Code for the processing of the file is defined in the function show_firstline.

def show_firstline(form):
    """
    Prints the first line of the uploaded file
    for display in the web browser.
    """
    uploaded = form['upfile']
    line = uploaded.file.readline()
    print("""
<html>
<body>

<h1> first line of the uploaded file </h1>

%s
</body>
</html>
""" % line)

Code for the function main() is listed below.

def main():
    """
    Prints the form or process the answer.
    """
    print_header("uploading a file")
    form = cgi.FieldStorage()
    if 'upfile' not in form:
        print_form()
    else:
        show_firstline(form)

Course Listings at UIC

One quick way to create a database of considerable size is to load it with data available on web pages.

An application: a database of courses at UIC, the data is already structured and readily available at UIC’s web pages. The stages in this project are:

  1. grab the data from the web into a file;
  2. format the data on file into data tuples; and
  3. insert data tuples into a database.

Running the script courselistings.py produces the output as listed below.

$ python courselistings.py
Give a subject : lat
Give the year (4 digits) : 2016
Spring, Fall, or Summer (0, 1, or 2) : 0
opening http://osss.uic.edu/ims/classschedule/S2016/LAT.htm ...
courses on http://osss.uic.edu/ims/classschedule/S2016/LAT.htm :
LAT102 Elementary Latin II
LAT104 Intermediate Latin II
LAT299 Independent Reading
$

Course archives at UIC are available via the web site for the office of student services (osss). The base of the URL is

http://osss.uic.edu/ims/classschedule/

followed by S, SUM, or F for spring, summer, or fall semester, followed by year as 4-digit number, e.g. 2010, followed by the subject, e.g.: LAT.

The HTMLParser module helps to parse html code. It is available in the standard Python distribution:

>>> from html.parser import HTMLParser
>>> help(HTMLParser)

The class HTMLParser

  • allows to override handlers of tags,
  • provides a feed method which handles the buffering.

A raw template of using the module HTMLParser is outline below.

from http.parser import HTMLParser
from urllib import urlopen

class OurHTMLParser(HTMLParser):

    def __init__(self):

    def handle_starttag(self, tag, attrs):

    def handle_endtag(self, tag):

def main():
    f = urlopen(page)
    p = OurHTMLParser()
    while True:
        data = f.read(80)
        if data == '': break
        p.feed(data)
    p.close()

Our first application of this class is to gather basic statistics about a page: we list the types of tags on the page and count the number of occurrences for each tag. At end of each tag the tally is updated.

The natural data structure for the tally is of course adictionary:

  • keys: string with type of tag,
  • values: natural number counts the number of occurrences.

The tally is an object data attribute.

In the definition of our class TagTally we override the methods in HTMLParser. The documentation strings are listed below.

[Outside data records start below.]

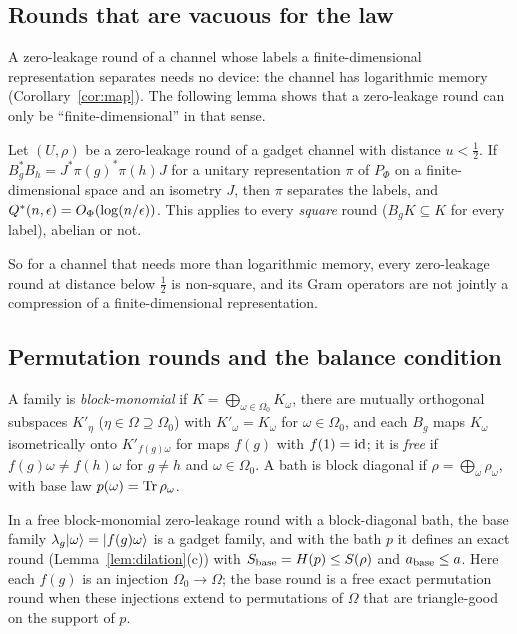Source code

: \subsection{Rounds that are vacuous for the law}

A zero-leakage round of a channel whose labels a finite-dimensional representation separates needs no device: the channel has logarithmic
memory (Corollary~\ref{cor:map}). The following lemma shows that a zero-leakage round can only be ``finite-dimensional'' in that sense.

\begin{lemma}\label{lem:vacuous}
Let $(U,\rho)$ be a zero-leakage round of a gadget channel with distance $u<\frac12$. If $B_g^*B_h=J^*\pi(g)^*\pi(h)J$ for a unitary representation
$\pi$ of $P_\Phi$ on a finite-dimensional space and an isometry $J$, then $\pi$ separates the labels, and $\Qs(n,\epsilon)=O_\Phi(\log(n/\epsilon))$. This
applies to every \emph{square} round ($B_gK\subseteq K$ for every label), abelian or not.
\end{lemma}

So for a channel that needs more than logarithmic memory, every zero-leakage round at distance below $\frac12$ is non-square, and its Gram
operators are not jointly a compression of a finite-dimensional representation.

\subsection{Permutation rounds and the balance condition}

A family is \emph{block-monomial} if $K=\bigoplus_{\omega\in\Omega_0}K_\omega$, there are mutually orthogonal subspaces $K'_\eta$ ($\eta\in\Omega\supseteq\Omega_0$)
with $K'_\omega=K_\omega$ for $\omega\in\Omega_0$, and each $B_g$ maps $K_\omega$ isometrically onto $K'_{f(g)\omega}$ for maps $f(g)$ with $f(1)=\id$; it is
\emph{free} if $f(g)\omega\ne f(h)\omega$ for $g\ne h$ and $\omega\in\Omega_0$. A bath is block diagonal if $\rho=\bigoplus_\omega\rho_\omega$, with base law
$p(\omega)=\Tr\rho_\omega$.

\begin{lemma}\label{lem:block-monomial}
In a free block-monomial zero-leakage round with a block-diagonal bath, the base family $\lambda_g\ket\omega=\ket{f(g)\omega}$ is a gadget family, and
with the bath $p$ it defines an exact round (Lemma~\ref{lem:dilation}(c)) with $S_{\rm base}=H(p)\le S(\rho)$ and $a_{\rm base}\le a$. Here each $f(g)$ is an
injection $\Omega_0\to\Omega$; the base round is a free exact permutation round when these injections extend to permutations of $\Omega$
that are triangle-good on the support of $p$.
\end{lemma}

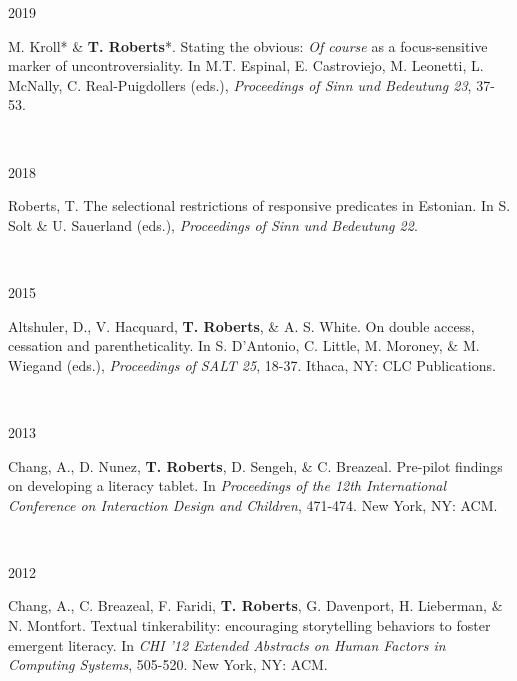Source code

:\documentclass[12pt]{article} %
\begin{document}
\begin{minipage}[t]{3cm}
2019
\end{minipage}
\begin{minipage}[t]{\smallertextwidth}
M. Kroll* \& \textbf{T. Roberts}*.  Stating the obvious: \emph{Of course} as a focus-sensitive marker of uncontroversiality. In M.T. Espinal, E. Castroviejo, M. Leonetti, L. McNally, C. Real-Puigdollers (eds.), \textit{Proceedings of Sinn und Bedeutung 23}, 37-53. \end{minipage}\\


\begin{minipage}[t]{3cm}
2018
\end{minipage}
\begin{minipage}[t]{\smallertextwidth}
Roberts, T. The selectional restrictions of responsive predicates in Estonian. In S. Solt \& U. Sauerland (eds.), \emph{Proceedings of Sinn und Bedeutung 22}. \end{minipage}\\

\begin{minipage}[t]{3cm}
2015
\end{minipage} \begin{minipage}[t]{\smallertextwidth}
Altshuler, D., V. Hacquard, \textbf{T. Roberts}, \& A. S. White. On double access, cessation and parentheticality. In S. D'Antonio, C. Little, M. Moroney, \& M. Wiegand (eds.), \textit{Proceedings of SALT 25}, 18-37. Ithaca, NY: CLC Publications.\end{minipage}\\

\begin{minipage}[t]{3cm}
2013
\end{minipage} \begin{minipage}[t]{\smallertextwidth}
Chang, A., D. Nunez, \textbf{T. Roberts}, D. Sengeh, \& C. Breazeal. Pre-pilot findings on developing a literacy tablet. In \emph{Proceedings of the 12th International Conference on Interaction Design and Children}, 471-474. New York, NY: ACM.\end{minipage}\\

\begin{minipage}[t]{3cm}
2012
\end{minipage} \begin{minipage}[t]{\smallertextwidth}
Chang, A., C. Breazeal, F. Faridi, \textbf{T. Roberts}, G. Davenport, H. Lieberman, \& N. Montfort. Textual tinkerability: encouraging storytelling behaviors to foster emergent literacy. In \emph{CHI '12 Extended Abstracts on Human Factors in Computing Systems}, 505-520. New York, NY: ACM.\end{minipage}\\
\end{document}
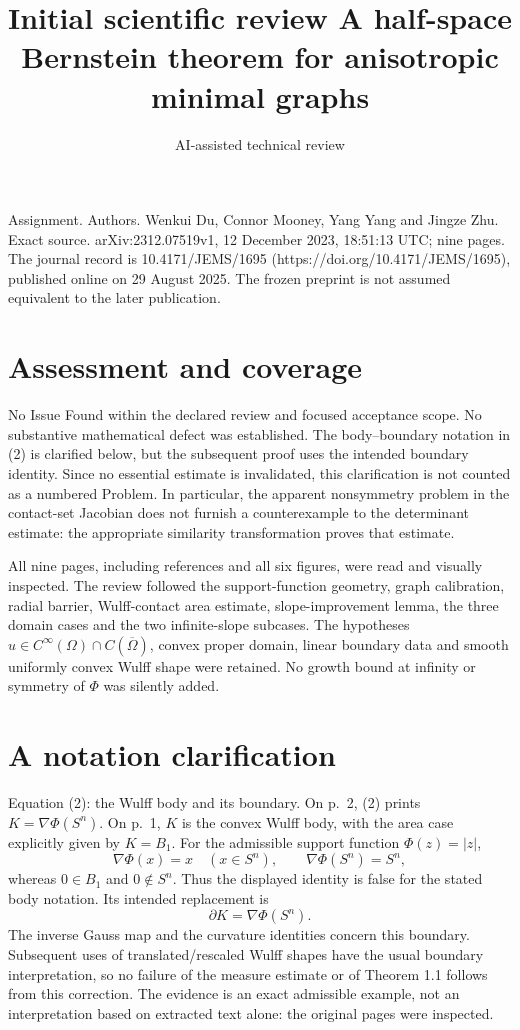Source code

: \documentclass[10pt]{article}
\title{Initial scientific review
A half-space Bernstein theorem
for anisotropic minimal graphs}
\author{AI-assisted technical review}
\date{}
\begin{document}
\maketitle
Assignment. Authors. Wenkui Du, Connor Mooney, Yang Yang and Jingze Zhu. Exact source. arXiv:2312.07519v1, 12 December 2023, 18:51:13 UTC; nine pages. The journal record is 10.4171/JEMS/1695 (https://doi.org/10.4171/JEMS/1695), published online on 29 August 2025. The frozen preprint is not assumed equivalent to the later publication.\par
\section*{Assessment and coverage}
No Issue Found within the declared review and focused acceptance scope. No substantive mathematical defect was established. The body–boundary notation in (2) is clarified below, but the subsequent proof uses the intended boundary identity. Since no essential estimate is invalidated, this clarification is not counted as a numbered Problem. In particular, the apparent nonsymmetry problem in the contact-set Jacobian does not furnish a counterexample to the determinant estimate: the appropriate similarity transformation proves that estimate.\par
All nine pages, including references and all six figures, were read and visually inspected. The review followed the support-function geometry, graph calibration, radial barrier, Wulff-contact area estimate, slope-improvement lemma, the three domain cases and the two infinite-slope subcases. The hypotheses \(u\in C^\infty(\Omega)\cap C(\overline\Omega)\), convex proper domain, linear boundary data and smooth uniformly convex Wulff shape were retained. No growth bound at infinity or symmetry of \(\Phi\) was silently added.\par
\section*{A notation clarification}
Equation (2): the Wulff body and its boundary. On p. 2, (2) prints \(K=\nabla\Phi(S^n)\). On p. 1, \(K\) is the convex Wulff body, with the area case explicitly given by \(K=B_1\). For the admissible support function \(\Phi(z)=|z|\), \[\nabla\Phi(x)=x\quad(x\in S^n),\qquad
 \nabla\Phi(S^n)=S^n,\] whereas \(0\in B_1\) and \(0\notin S^n\). Thus the displayed identity is false for the stated body notation. Its intended replacement is \[\partial K=\nabla\Phi(S^n).\] The inverse Gauss map and the curvature identities concern this boundary. Subsequent uses of translated/rescaled Wulff shapes have the usual boundary interpretation, so no failure of the measure estimate or of Theorem 1.1 follows from this correction. The evidence is an exact admissible example, not an interpretation based on extracted text alone: the original pages were inspected.\par
\end{document}
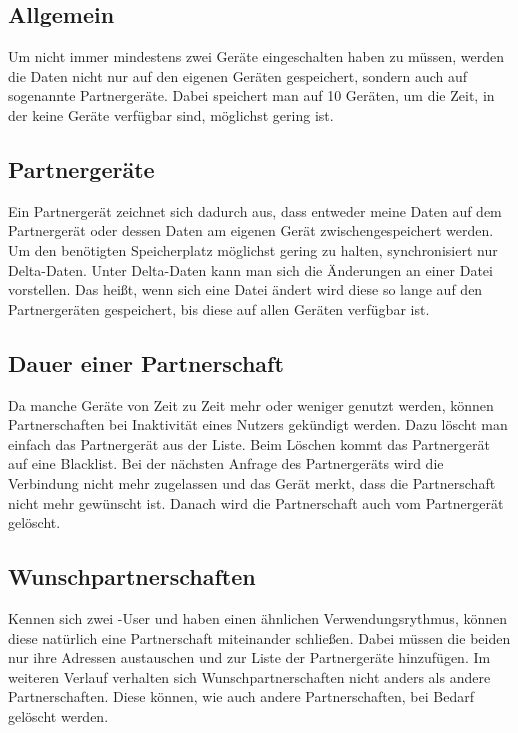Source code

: \subsection{Allgemein}
Um nicht immer mindestens zwei Geräte eingeschalten haben zu müssen, werden die Daten nicht nur auf den eigenen Geräten gespeichert, sondern auch auf sogenannte Partnergeräte. Dabei speichert man auf 10 Geräten, um die Zeit, in der keine Geräte verfügbar sind, möglichst gering ist.

\subsection{Partnergeräte}
Ein Partnergerät zeichnet sich dadurch aus, dass entweder meine Daten auf dem Partnergerät oder dessen Daten am eigenen Gerät zwischengespeichert werden. Um den benötigten Speicherplatz möglichst gering zu halten, synchronisiert \sblit nur Delta-Daten. Unter Delta-Daten kann man sich die Änderungen an einer Datei vorstellen. Das heißt, wenn sich eine Datei ändert wird diese so lange auf den Partnergeräten gespeichert, bis diese auf allen Geräten verfügbar ist.

\subsection{Dauer einer Partnerschaft}
Da manche Geräte von Zeit zu Zeit mehr oder weniger genutzt werden, können Partnerschaften bei Inaktivität eines Nutzers gekündigt werden. Dazu löscht man einfach das Partnergerät aus der Liste. Beim Löschen kommt das Partnergerät auf eine Blacklist. Bei der nächsten Anfrage des Partnergeräts wird die Verbindung nicht mehr zugelassen und das Gerät merkt, dass die Partnerschaft nicht mehr gewünscht ist. Danach wird die Partnerschaft auch vom Partnergerät gelöscht.

\subsection{Wunschpartnerschaften}
Kennen sich zwei \sblit-User und haben einen ähnlichen Verwendungsrythmus, können diese natürlich eine Partnerschaft miteinander schließen. Dabei müssen die beiden nur ihre Adressen austauschen und zur Liste der Partnergeräte hinzufügen. Im weiteren Verlauf verhalten sich Wunschpartnerschaften nicht anders als andere Partnerschaften. Diese können, wie auch andere Partnerschaften, bei Bedarf gelöscht werden.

from html.parser import HTMLParser
from urllib.request import urlopen

class TagTally(HTMLParser):
    """
    Makes a tally of ending tags.
    """
    def __init__(self):
        """
        Initializes the dictionary of tags.
        """
    def __str__(self):
        """
        Returns the string representations of tags.
        """
    def handle_endtag(self, tag):
        """
        Maintains a tally of the tags.
        """

The main function in the script tallytags.py (which contains the definition of the class TagTally) is listed below.

def main():
    """
    Opens a web page and parses it.
    """
    url = 'http://www.uic.edu'
    print('opening %s ...' % url)
    page = urlopen(url)
    tags = TagTally()
    while True:
        data = page.read(80).decode()
        if data == '':
            break
        tags.feed(data)
    tags.close()
    print('the tally of tags :')
    print(tags)

In the constructor of the class TagTally, we initialize parent class.

def __init__(self):
    """
    Initializes the dictionary of tags.
    """
    HTMLParser.__init__(self)
    self.tags = {}

The data attribute tags is the dictionary with all tags on the web page. What is printed is defined by the string representation below.

def __str__(self):
    """
    Returns the string representation of tags.
    """
    result = ''
    for tag in self.tags:
        result += str(tag) + ':' + str(self.tags[tag]) + '\n'
    return result[:-1]

In the update of the tally, we first check if there is already a tag.

def handle_endtag(self, tag):
    """
    Maintains a tally of the tags.
    """
    if tag in self.tags:
        self.tags[tag] = self.tags[tag] + 1
    else:
        self.tags.update({tag: 1})

If no tag is present, then we update the dictionary. The handle_endtag above contains the same instructions as covered before in the construction of a frequency table.

In a web crawler, we want to get the links the page refers to. In our previous code we searched for double quoted strings which started with http. A more proper way to get the hyperlinks proceeds as follows:

  1. look for tags of type 'a',
  2. where the name of the attribute is href; and then
  3. get the hyperlink corresponding to href.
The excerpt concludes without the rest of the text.